Records provided section start
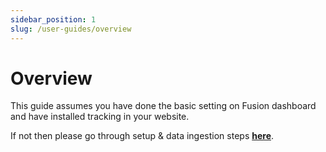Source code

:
 ```yaml
---
sidebar_position: 1
slug: /user-guides/overview
---
```


# Overview

This guide assumes you have done the basic setting on Fusion dashboard and have installed tracking in your website.

If not then please go through setup & data ingestion steps **[here](/data-ingestion/overview)**.

<!-- ## What's next?

- Read the [official documentation](https://docusaurus.io/).
- Add a custom [Design and Layout](https://docusaurus.io/docs/styling-layout)
- Add a [search bar](https://docusaurus.io/docs/search)
- Find inspirations in the [Docusaurus showcase](https://docusaurus.io/showcase)
- Get involved in the [Docusaurus Community](https://docusaurus.io/community/support) -->
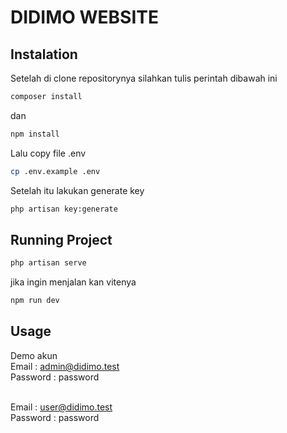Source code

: # DIDIMO WEBSITE

## Instalation
Setelah di clone repositorynya silahkan tulis perintah dibawah ini
```sh
composer install
```
dan
```sh
npm install
```

Lalu copy file .env 
```sh
cp .env.example .env
```

Setelah itu lakukan generate key
```sh
php artisan key:generate
```

## Running Project
```sh
php artisan serve
```

jika ingin menjalan kan vitenya
```sh
npm run dev
```

## Usage
Demo akun <br/>
Email    : admin@didimo.test <br/>
Password : password <br/><br/>

Email    : user@didimo.test <br/>
Password : password

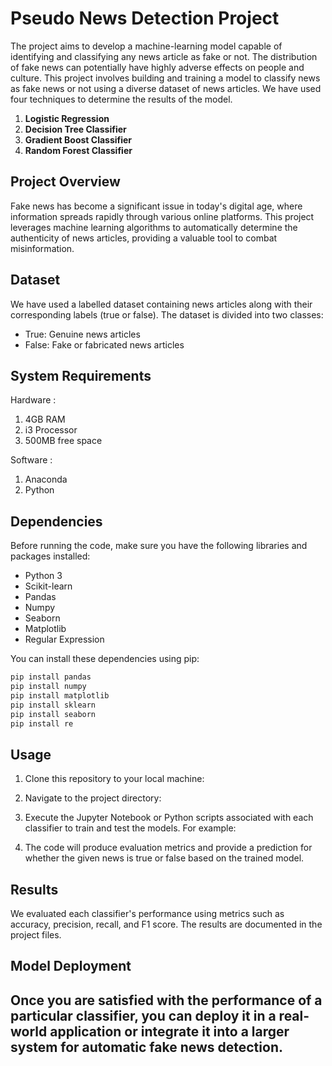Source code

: # Pseudo News Detection Project

The project aims to develop a machine-learning model capable of identifying and classifying any news article as fake or not. The distribution of fake news can potentially have highly adverse effects on people and culture. This project involves building and training a model to classify news as fake news or not using a diverse dataset of news articles. We have used four techniques to determine the results of the model.

1. **Logistic Regression**
2. **Decision Tree Classifier**
3. **Gradient Boost Classifier**
4. **Random Forest Classifier**

## Project Overview

Fake news has become a significant issue in today's digital age, where information spreads rapidly through various online platforms. This project leverages machine learning algorithms to automatically determine the authenticity of news articles, providing a valuable tool to combat misinformation.

## Dataset

We have used a labelled dataset containing news articles along with their corresponding labels (true or false). The dataset is divided into two classes:
- True: Genuine news articles
- False: Fake or fabricated news articles

## System Requirements 

Hardware :
1. 4GB RAM
2. i3 Processor
3. 500MB free space

Software :
1. Anaconda
2. Python

## Dependencies

Before running the code, make sure you have the following libraries and packages installed:

- Python 3
- Scikit-learn
- Pandas
- Numpy
- Seaborn
- Matplotlib
- Regular Expression

You can install these dependencies using pip:

```bash
pip install pandas
pip install numpy
pip install matplotlib
pip install sklearn
pip install seaborn 
pip install re 
```

## Usage

1. Clone this repository to your local machine:

2. Navigate to the project directory:

3. Execute the Jupyter Notebook or Python scripts associated with each classifier to train and test the models. For example:

4. The code will produce evaluation metrics and provide a prediction for whether the given news is true or false based on the trained model.

## Results

We evaluated each classifier's performance using metrics such as accuracy, precision, recall, and F1 score. The results are documented in the project files.

## Model Deployment

Once you are satisfied with the performance of a particular classifier, you can deploy it in a real-world application or integrate it into a larger system for automatic fake news detection.
---
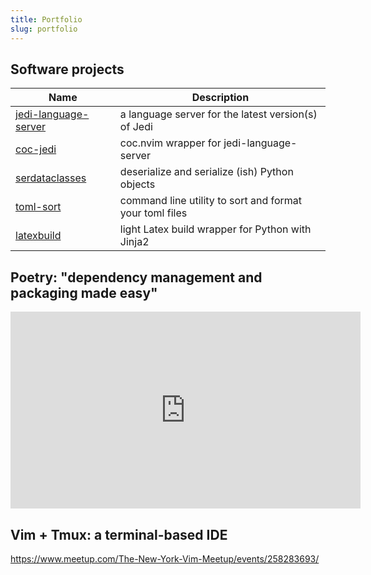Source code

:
 ```yaml
---
title: Portfolio
slug: portfolio
---
```


## Software projects

| Name                                                                     | Description                                             |
|--------------------------------------------------------------------------|---------------------------------------------------------|
| [jedi-language-server](https://github.com/pappasam/jedi-language-server) | a language server for the latest version(s) of Jedi     |
| [coc-jedi](https://github.com/pappasam/coc-jedi)                         | coc.nvim wrapper for jedi-language-server               |
| [serdataclasses](https://github.com/pappasam/serdataclasses)             | deserialize and serialize (ish) Python objects          |
| [toml-sort](https://github.com/pappasam/toml-sort)                       | command line utility to sort and format your toml files |
| [latexbuild](https://github.com/pappasam/latexbuild)                     | light Latex build wrapper for Python with Jinja2        |

## Poetry: "dependency management and packaging made easy"

<iframe width="560" height="315" src="https://www.youtube-nocookie.com/embed/QX_Nhu1zhlg" frameborder="0" allow="accelerometer; autoplay; encrypted-media; gyroscope; picture-in-picture" allowfullscreen></iframe>

## Vim + Tmux: a terminal-based IDE

<https://www.meetup.com/The-New-York-Vim-Meetup/events/258283693/>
Records provided section end
Activity ▸ Before duplicating the entries above, strip out the pictures and keep the rest exact.

Exercise response ▸
Source code

:
 ```yaml
---
sidebar_position: 1
slug: /user-guides/overview
---
```


# Overview

This guide assumes you have done the basic setting on Fusion dashboard and have installed tracking in your website.

If not then please go through setup & data ingestion steps **[here](/data-ingestion/overview)**.

<!-- ## What's next?

- Read the [official documentation](https://docusaurus.io/).
- Add a custom [Design and Layout](https://docusaurus.io/docs/styling-layout)
- Add a [search bar](https://docusaurus.io/docs/search)
- Find inspirations in the [Docusaurus showcase](https://docusaurus.io/showcase)
- Get involved in the [Docusaurus Community](https://docusaurus.io/community/support) -->
Source code

: # DIDIMO WEBSITE

## Instalation
Setelah di clone repositorynya silahkan tulis perintah dibawah ini
```sh
composer install
```
dan
```sh
npm install
```

Lalu copy file .env 
```sh
cp .env.example .env
```

Setelah itu lakukan generate key
```sh
php artisan key:generate
```

## Running Project
```sh
php artisan serve
```

jika ingin menjalan kan vitenya
```sh
npm run dev
```

## Usage
Demo akun <br/>
Email    : admin@didimo.test <br/>
Password : password <br/><br/>

Email    : user@didimo.test <br/>
Password : password

Source code

: # Pseudo News Detection Project

The project aims to develop a machine-learning model capable of identifying and classifying any news article as fake or not. The distribution of fake news can potentially have highly adverse effects on people and culture. This project involves building and training a model to classify news as fake news or not using a diverse dataset of news articles. We have used four techniques to determine the results of the model.

1. **Logistic Regression**
2. **Decision Tree Classifier**
3. **Gradient Boost Classifier**
4. **Random Forest Classifier**

## Project Overview

Fake news has become a significant issue in today's digital age, where information spreads rapidly through various online platforms. This project leverages machine learning algorithms to automatically determine the authenticity of news articles, providing a valuable tool to combat misinformation.

## Dataset

We have used a labelled dataset containing news articles along with their corresponding labels (true or false). The dataset is divided into two classes:
- True: Genuine news articles
- False: Fake or fabricated news articles

## System Requirements 

Hardware :
1. 4GB RAM
2. i3 Processor
3. 500MB free space

Software :
1. Anaconda
2. Python

## Dependencies

Before running the code, make sure you have the following libraries and packages installed:

- Python 3
- Scikit-learn
- Pandas
- Numpy
- Seaborn
- Matplotlib
- Regular Expression

You can install these dependencies using pip:

```bash
pip install pandas
pip install numpy
pip install matplotlib
pip install sklearn
pip install seaborn 
pip install re 
```

## Usage

1. Clone this repository to your local machine:

2. Navigate to the project directory:

3. Execute the Jupyter Notebook or Python scripts associated with each classifier to train and test the models. For example:

4. The code will produce evaluation metrics and provide a prediction for whether the given news is true or false based on the trained model.

## Results

We evaluated each classifier's performance using metrics such as accuracy, precision, recall, and F1 score. The results are documented in the project files.

## Model Deployment

Once you are satisfied with the performance of a particular classifier, you can deploy it in a real-world application or integrate it into a larger system for automatic fake news detection.
---
Source code

:
 ```yaml
---
title: Portfolio
slug: portfolio
---
```


## Software projects

| Name                                                                     | Description                                             |
|--------------------------------------------------------------------------|---------------------------------------------------------|
| [jedi-language-server](https://github.com/pappasam/jedi-language-server) | a language server for the latest version(s) of Jedi     |
| [coc-jedi](https://github.com/pappasam/coc-jedi)                         | coc.nvim wrapper for jedi-language-server               |
| [serdataclasses](https://github.com/pappasam/serdataclasses)             | deserialize and serialize (ish) Python objects          |
| [toml-sort](https://github.com/pappasam/toml-sort)                       | command line utility to sort and format your toml files |
| [latexbuild](https://github.com/pappasam/latexbuild)                     | light Latex build wrapper for Python with Jinja2        |

## Poetry: "dependency management and packaging made easy"

<iframe width="560" height="315" src="https://www.youtube-nocookie.com/embed/QX_Nhu1zhlg" frameborder="0" allow="accelerometer; autoplay; encrypted-media; gyroscope; picture-in-picture" allowfullscreen></iframe>

## Vim + Tmux: a terminal-based IDE

<https://www.meetup.com/The-New-York-Vim-Meetup/events/258283693/>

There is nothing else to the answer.